--- Aim of the exercise ---
Write out the records below from the first line through the line containing "à la voirie", leaving out any pictures.

####################

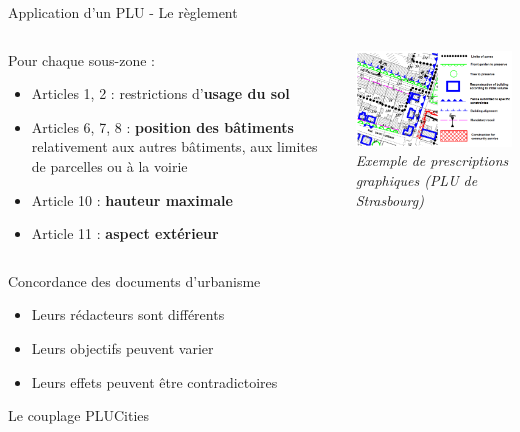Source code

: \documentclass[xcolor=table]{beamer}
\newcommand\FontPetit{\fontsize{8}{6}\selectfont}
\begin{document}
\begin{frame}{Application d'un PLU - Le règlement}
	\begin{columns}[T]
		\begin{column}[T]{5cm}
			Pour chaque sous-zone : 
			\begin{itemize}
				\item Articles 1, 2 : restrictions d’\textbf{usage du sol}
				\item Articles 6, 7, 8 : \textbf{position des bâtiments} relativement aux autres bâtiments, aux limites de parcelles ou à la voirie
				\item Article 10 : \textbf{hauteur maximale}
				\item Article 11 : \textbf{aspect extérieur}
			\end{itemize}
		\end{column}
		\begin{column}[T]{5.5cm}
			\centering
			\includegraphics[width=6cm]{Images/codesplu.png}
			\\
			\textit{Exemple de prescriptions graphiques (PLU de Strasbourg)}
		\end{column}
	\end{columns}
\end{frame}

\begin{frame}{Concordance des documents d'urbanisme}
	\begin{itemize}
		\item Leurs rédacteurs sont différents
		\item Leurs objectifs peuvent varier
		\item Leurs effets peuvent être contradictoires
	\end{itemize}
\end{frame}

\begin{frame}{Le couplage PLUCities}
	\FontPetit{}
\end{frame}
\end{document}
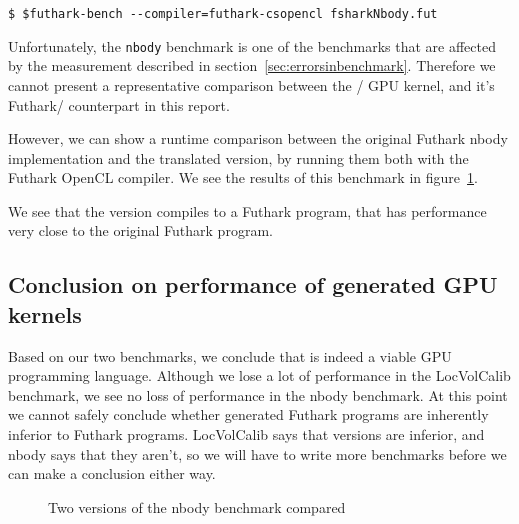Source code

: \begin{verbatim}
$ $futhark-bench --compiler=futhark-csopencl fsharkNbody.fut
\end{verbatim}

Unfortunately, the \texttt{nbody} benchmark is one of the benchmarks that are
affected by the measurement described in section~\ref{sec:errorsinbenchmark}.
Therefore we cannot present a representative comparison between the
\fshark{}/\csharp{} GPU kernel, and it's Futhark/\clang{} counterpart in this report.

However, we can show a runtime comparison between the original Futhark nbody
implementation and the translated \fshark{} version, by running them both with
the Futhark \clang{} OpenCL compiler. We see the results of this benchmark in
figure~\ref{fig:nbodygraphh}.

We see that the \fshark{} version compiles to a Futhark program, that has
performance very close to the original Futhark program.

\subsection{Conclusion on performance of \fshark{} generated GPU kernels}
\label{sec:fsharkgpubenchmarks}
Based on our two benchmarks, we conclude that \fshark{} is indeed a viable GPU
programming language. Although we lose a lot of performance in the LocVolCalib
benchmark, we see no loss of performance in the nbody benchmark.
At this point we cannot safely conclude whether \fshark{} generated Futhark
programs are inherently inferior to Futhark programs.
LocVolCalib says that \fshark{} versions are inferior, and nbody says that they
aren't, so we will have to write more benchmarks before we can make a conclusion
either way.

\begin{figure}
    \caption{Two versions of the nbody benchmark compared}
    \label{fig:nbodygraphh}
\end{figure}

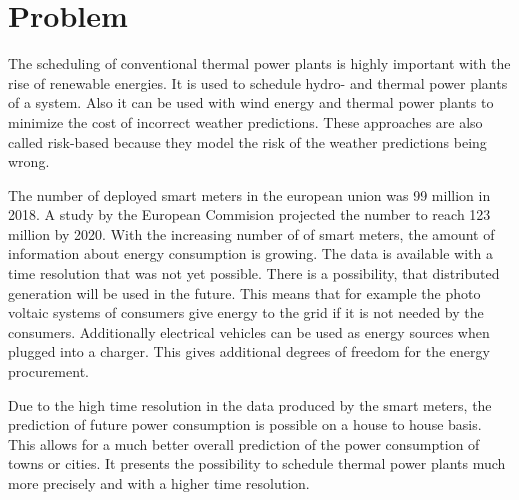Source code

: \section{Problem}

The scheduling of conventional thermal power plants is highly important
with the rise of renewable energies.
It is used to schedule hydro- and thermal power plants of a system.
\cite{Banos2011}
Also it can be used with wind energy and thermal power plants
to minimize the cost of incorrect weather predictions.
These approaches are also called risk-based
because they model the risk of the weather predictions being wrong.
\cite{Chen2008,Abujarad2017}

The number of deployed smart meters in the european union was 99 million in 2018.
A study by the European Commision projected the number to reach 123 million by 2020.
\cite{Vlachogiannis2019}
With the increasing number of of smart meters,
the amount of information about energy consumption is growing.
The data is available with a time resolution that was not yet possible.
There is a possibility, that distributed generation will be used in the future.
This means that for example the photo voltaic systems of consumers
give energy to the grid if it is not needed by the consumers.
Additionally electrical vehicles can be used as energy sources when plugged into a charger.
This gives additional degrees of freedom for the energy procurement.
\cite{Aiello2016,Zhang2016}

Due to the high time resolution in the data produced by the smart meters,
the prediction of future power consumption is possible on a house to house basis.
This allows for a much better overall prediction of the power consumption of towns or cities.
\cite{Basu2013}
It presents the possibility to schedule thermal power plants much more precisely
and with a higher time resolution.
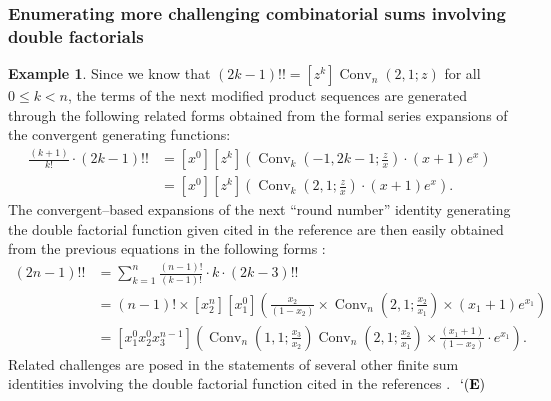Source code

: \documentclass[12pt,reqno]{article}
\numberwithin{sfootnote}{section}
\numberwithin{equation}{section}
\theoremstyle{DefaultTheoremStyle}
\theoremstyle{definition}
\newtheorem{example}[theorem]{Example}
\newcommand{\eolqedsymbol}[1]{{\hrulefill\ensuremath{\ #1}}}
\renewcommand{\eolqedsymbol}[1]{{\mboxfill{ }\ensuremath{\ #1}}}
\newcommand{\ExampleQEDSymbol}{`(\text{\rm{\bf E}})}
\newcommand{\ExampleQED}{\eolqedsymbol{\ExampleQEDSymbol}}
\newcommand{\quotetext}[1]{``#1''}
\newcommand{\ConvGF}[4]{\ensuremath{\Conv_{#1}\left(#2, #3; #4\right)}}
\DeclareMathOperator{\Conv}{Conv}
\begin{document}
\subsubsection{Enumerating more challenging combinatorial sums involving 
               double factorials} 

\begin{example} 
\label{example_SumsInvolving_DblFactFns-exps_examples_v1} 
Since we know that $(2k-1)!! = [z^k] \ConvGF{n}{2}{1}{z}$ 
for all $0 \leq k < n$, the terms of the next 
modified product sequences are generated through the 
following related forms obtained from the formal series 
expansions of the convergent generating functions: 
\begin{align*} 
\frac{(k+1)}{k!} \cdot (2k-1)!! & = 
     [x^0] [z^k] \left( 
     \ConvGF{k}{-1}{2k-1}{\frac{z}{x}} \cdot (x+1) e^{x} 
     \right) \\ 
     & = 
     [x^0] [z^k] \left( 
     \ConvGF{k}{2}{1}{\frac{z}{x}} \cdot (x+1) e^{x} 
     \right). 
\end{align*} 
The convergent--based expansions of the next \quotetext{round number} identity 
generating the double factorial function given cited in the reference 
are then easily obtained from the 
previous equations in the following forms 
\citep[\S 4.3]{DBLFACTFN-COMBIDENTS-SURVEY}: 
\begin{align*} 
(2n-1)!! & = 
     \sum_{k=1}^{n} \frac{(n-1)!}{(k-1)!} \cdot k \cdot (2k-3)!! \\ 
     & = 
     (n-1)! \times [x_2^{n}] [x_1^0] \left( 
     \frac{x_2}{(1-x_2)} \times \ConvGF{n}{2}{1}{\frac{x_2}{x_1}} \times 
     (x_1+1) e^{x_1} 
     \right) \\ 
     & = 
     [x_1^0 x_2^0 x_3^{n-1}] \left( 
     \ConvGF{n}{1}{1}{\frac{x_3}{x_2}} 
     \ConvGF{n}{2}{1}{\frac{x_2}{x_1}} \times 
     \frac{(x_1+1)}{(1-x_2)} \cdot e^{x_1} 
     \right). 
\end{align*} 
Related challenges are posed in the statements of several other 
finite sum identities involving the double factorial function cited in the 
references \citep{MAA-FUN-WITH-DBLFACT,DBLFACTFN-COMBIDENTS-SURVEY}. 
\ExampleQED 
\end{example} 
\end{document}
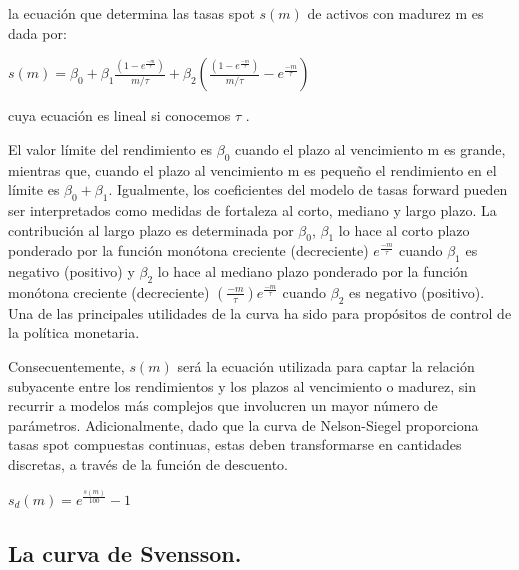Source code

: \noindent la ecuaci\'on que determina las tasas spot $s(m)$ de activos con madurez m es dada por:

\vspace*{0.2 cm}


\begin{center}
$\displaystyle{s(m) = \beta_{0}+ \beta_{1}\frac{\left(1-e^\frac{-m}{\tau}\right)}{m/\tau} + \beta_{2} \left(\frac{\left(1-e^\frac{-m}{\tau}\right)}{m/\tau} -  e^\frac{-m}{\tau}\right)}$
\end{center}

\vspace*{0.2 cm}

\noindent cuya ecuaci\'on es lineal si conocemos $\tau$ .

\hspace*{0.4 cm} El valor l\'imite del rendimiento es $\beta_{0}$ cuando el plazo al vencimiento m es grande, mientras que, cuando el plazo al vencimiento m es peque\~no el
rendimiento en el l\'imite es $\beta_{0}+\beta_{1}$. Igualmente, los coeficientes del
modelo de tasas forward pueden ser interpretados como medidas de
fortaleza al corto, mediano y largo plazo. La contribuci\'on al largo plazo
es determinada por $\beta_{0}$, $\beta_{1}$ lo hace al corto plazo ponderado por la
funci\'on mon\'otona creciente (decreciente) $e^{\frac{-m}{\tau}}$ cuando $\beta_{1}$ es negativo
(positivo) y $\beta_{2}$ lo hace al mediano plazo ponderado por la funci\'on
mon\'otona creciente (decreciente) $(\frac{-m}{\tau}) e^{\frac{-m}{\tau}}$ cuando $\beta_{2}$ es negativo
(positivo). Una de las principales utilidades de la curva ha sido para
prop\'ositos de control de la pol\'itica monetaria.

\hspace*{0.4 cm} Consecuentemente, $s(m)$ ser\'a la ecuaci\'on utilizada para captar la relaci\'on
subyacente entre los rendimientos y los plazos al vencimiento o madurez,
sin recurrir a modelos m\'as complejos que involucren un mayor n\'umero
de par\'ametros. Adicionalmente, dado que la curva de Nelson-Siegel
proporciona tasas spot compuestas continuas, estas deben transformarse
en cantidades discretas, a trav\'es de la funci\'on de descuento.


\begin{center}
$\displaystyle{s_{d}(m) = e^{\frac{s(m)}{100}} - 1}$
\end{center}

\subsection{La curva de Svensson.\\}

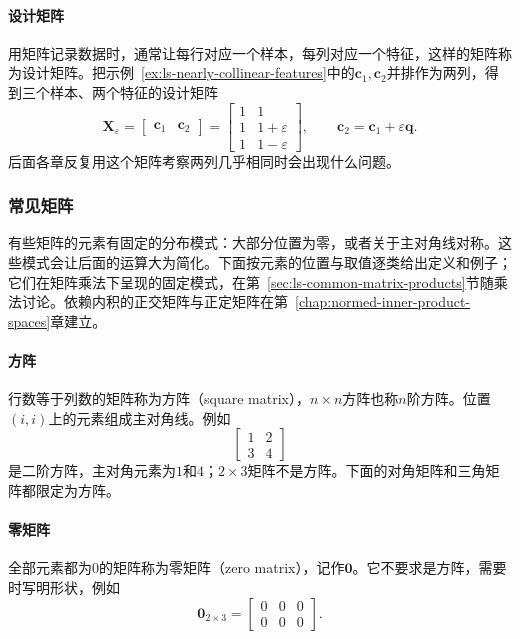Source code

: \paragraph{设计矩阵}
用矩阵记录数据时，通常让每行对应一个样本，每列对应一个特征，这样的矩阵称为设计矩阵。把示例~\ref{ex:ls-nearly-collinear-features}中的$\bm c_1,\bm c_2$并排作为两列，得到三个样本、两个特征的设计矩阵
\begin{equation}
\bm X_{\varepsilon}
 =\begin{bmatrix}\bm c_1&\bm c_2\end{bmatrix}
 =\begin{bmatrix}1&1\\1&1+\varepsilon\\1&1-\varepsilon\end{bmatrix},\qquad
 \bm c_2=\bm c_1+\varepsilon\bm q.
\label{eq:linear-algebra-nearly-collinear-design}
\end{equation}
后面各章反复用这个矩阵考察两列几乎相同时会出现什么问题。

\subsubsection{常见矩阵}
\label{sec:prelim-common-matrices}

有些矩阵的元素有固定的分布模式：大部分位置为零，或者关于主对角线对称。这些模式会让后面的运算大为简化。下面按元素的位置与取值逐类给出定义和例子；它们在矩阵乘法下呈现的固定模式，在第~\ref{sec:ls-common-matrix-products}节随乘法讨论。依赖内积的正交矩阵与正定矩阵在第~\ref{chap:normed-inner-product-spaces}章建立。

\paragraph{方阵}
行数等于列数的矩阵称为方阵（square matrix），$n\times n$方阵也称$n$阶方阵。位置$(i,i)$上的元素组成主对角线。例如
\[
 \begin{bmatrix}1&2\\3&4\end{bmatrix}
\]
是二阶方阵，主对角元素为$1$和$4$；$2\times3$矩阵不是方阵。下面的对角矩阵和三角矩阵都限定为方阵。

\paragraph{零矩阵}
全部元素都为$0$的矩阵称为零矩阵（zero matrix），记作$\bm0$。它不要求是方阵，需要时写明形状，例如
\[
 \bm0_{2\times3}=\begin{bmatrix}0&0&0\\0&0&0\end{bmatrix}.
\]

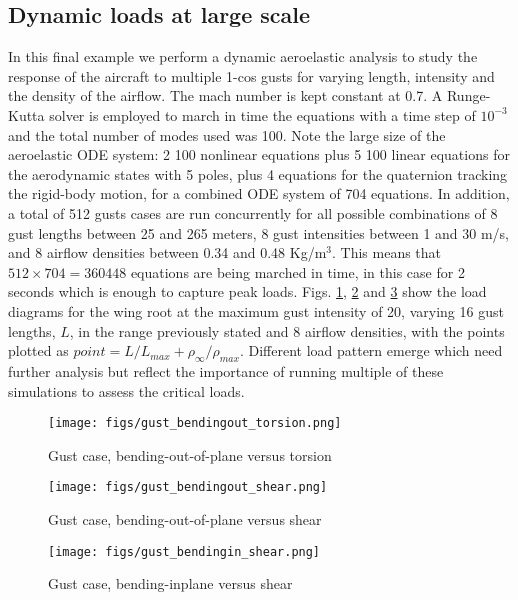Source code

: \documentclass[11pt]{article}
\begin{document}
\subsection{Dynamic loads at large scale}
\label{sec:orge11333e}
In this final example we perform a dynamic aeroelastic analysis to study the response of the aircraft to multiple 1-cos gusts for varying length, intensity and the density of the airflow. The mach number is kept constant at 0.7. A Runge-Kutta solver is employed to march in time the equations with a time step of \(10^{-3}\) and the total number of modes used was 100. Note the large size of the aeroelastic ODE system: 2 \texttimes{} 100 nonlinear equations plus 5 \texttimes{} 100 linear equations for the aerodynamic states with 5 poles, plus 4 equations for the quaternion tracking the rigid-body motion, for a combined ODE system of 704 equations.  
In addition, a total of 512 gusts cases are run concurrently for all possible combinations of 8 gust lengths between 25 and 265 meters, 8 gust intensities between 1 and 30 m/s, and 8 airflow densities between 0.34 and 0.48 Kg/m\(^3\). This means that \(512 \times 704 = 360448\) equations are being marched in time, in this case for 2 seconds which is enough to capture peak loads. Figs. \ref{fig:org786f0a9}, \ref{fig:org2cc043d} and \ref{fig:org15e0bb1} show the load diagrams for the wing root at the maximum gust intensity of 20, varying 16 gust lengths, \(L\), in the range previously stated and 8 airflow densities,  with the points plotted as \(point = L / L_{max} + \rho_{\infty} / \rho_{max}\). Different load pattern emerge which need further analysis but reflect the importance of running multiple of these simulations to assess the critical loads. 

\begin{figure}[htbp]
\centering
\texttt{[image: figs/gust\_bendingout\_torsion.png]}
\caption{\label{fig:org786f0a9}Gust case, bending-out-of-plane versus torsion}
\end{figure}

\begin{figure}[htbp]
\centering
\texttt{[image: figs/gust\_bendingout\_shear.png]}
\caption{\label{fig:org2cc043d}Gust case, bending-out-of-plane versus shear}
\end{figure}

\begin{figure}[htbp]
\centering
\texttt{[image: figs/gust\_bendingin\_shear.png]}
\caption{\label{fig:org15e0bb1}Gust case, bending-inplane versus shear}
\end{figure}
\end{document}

####################

--- Task result ---
Source code

: \documentclass[xcolor=table]{beamer}
\newcommand\FontPetit{\fontsize{8}{6}\selectfont}
\begin{document}
\begin{frame}{Application d'un PLU - Le règlement}
	\begin{columns}[T]
		\begin{column}[T]{5cm}
			Pour chaque sous-zone : 
			\begin{itemize}
				\item Articles 1, 2 : restrictions d’\textbf{usage du sol}
				\item Articles 6, 7, 8 : \textbf{position des bâtiments} relativement aux autres bâtiments, aux limites de parcelles ou à la voirie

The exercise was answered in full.